Design of identType

[anton-trunov]

So far we have an idea that identType is a type T with a function fresh : seq T -> T with the property (fresh xs) \notin xs.

This, however, presents an issue: the fresh function needs to traverse its input list to generate a fresh value but if we need to call it repeatedly to generate a sequence of fresh identifiers, this resulting algorithm is going to be quadratic.

Instead, we could change the type of fresh to T -> T, i.e. we can generate a new fresh ident given the previous one. (So, for example, an instance of identType for nat would have succn as its fresh function.)

Let me outline several property statements that seem to be useful.

1. One of the most general ones (it only requires T to be eqType) could look like this (traject lives in Mathcomp's path module):

   forall (n : nat) (x : T), unique (traject fresh x n)

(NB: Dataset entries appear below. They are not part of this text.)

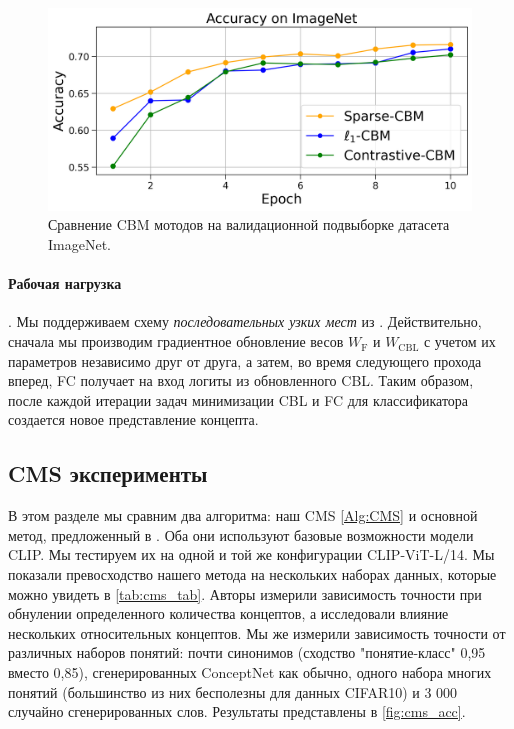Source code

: \begin{figure}[t]
\begin{center}
\centerline{\includegraphics[width=\columnwidth]{./figures/cbms_acc_imnet.png}}
\caption{Сравнение CBM мотодов на валидационной подвыборке датасета ImageNet.}
\label{fig:cbm_acc}
\end{center}
\vskip -0.45in
\end{figure}
\paragraph{Рабочая нагрузка}. Мы поддерживаем схему \textit{последовательных узких мест} из \cite{koh2020concept}. Действительно, сначала мы производим градиентное обновление весов $W_{\mathrm{F}}$ и $W_{\mathrm{CBL}}$ с учетом их параметров независимо друг от друга, а затем, во время следующего прохода вперед, FC получает на вход логиты из обновленного CBL. Таким образом, после каждой итерации задач минимизации CBL и FC для классификатора создается новое представление концепта.

\subsection{CMS эксперименты}
\label{sec:cmsexp}

В этом разделе мы сравним два алгоритма: наш CMS \ref{Alg:CMS} и основной метод, предложенный в \cite{menon2022visual}. Оба они используют базовые возможности модели CLIP. Мы тестируем их на одной и той же конфигурации CLIP-ViT-L/14. Мы показали превосходство нашего метода на нескольких наборах данных, которые можно увидеть в \cref{tab:cms_tab}. Авторы \cite{kazmierczak2023clipqda} измерили зависимость точности при обнулении определенного количества концептов, а \cite{chauhan2023interactive} исследовали влияние нескольких относительных концептов. Мы же измерили зависимость точности от различных наборов понятий: почти синонимов (сходство "понятие-класс" 0,95 вместо 0,85), сгенерированных ConceptNet как обычно, одного набора многих понятий (большинство из них бесполезны для данных CIFAR10) и 3 000 случайно сгенерированных слов. Результаты представлены в \cref{fig:cms_acc}.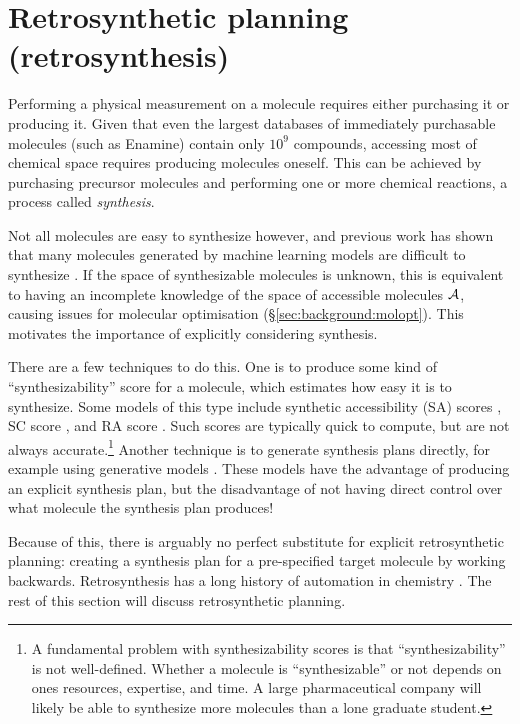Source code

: \section{Retrosynthetic planning (retrosynthesis)}
\label{sec:background:synthesis}

Performing a physical measurement on a molecule requires either purchasing it or producing it.
Given that even the largest databases of immediately purchasable molecules (such as Enamine) contain only $10^9$ compounds,
accessing most of chemical space requires producing molecules oneself.
This can be achieved by purchasing precursor molecules and performing one or more chemical reactions,
a process called \emph{synthesis}.

Not all molecules are easy to synthesize however, and previous work has shown that many molecules generated
by machine learning models are difficult to synthesize
\citep{gao2020synthesizability}.
If the space of synthesizable molecules is unknown,
this is equivalent to having an incomplete knowledge of
the space of accessible molecules $\mathcal{A}$,
causing issues for molecular optimisation (\S\ref{sec:background:molopt}).
This motivates the importance of explicitly considering synthesis.

There are a few techniques to do this.
One is to produce some kind of ``synthesizability''
score for a molecule, which estimates how easy it is to synthesize.
Some models of this type include synthetic accessibility (SA) scores
\citep{ertl2009estimation},
SC score \citep{coley2018scscore},
and RA score \citep{thakkar2021retrosynthetic}.
Such scores are typically quick to compute,
but are not always accurate.\footnote{
    A fundamental problem with synthesizability scores
    is that ``synthesizability'' is not well-defined.
    Whether a molecule is ``synthesizable'' or not depends on
    ones resources, expertise, and time.
    A large pharmaceutical company will likely be able to synthesize
    more molecules than a lone graduate student.
}
Another technique is to generate synthesis plans directly,
for example using generative models
\citep{bradshaw2019model,bradshaw2020barking,gottipati2020learning,gao2021amortized}.
These models have the advantage of producing an explicit synthesis plan,
but the disadvantage of not having direct control over what molecule the synthesis plan produces!

Because of this, there is arguably no perfect substitute for explicit retrosynthetic planning:
creating a synthesis plan for a pre-specified target molecule by working backwards.
Retrosynthesis has a long history of automation in chemistry
\citep{vleduts1963concerning,corey1969computer}.
The rest of this section will discuss retrosynthetic planning.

   Basically, this says that all powers of fresh function produce distinct elements.

2. Another option (this would require T to be ordType) is to say

   forall x : T, x < fresh x

3. And yet another option would be to make fresh of type nat -> seq T generating an n-tuple of unique identifiers:
   • forall n, size (fresh n) = n;
   • forall n, unique (fresh n).

[anton-trunov]

I had forgotten to mention this design makes it necessary to have an identifier to start from. This can be seen as an inhabited type but I'm not sure if identType should inherit from ihnType because

• extending the depth of a hierarchy involves some typechecking performance penalty;
• an inhabited type might have a default element which is not necessarily a good starting identifier. But I'm open to suggestions here :)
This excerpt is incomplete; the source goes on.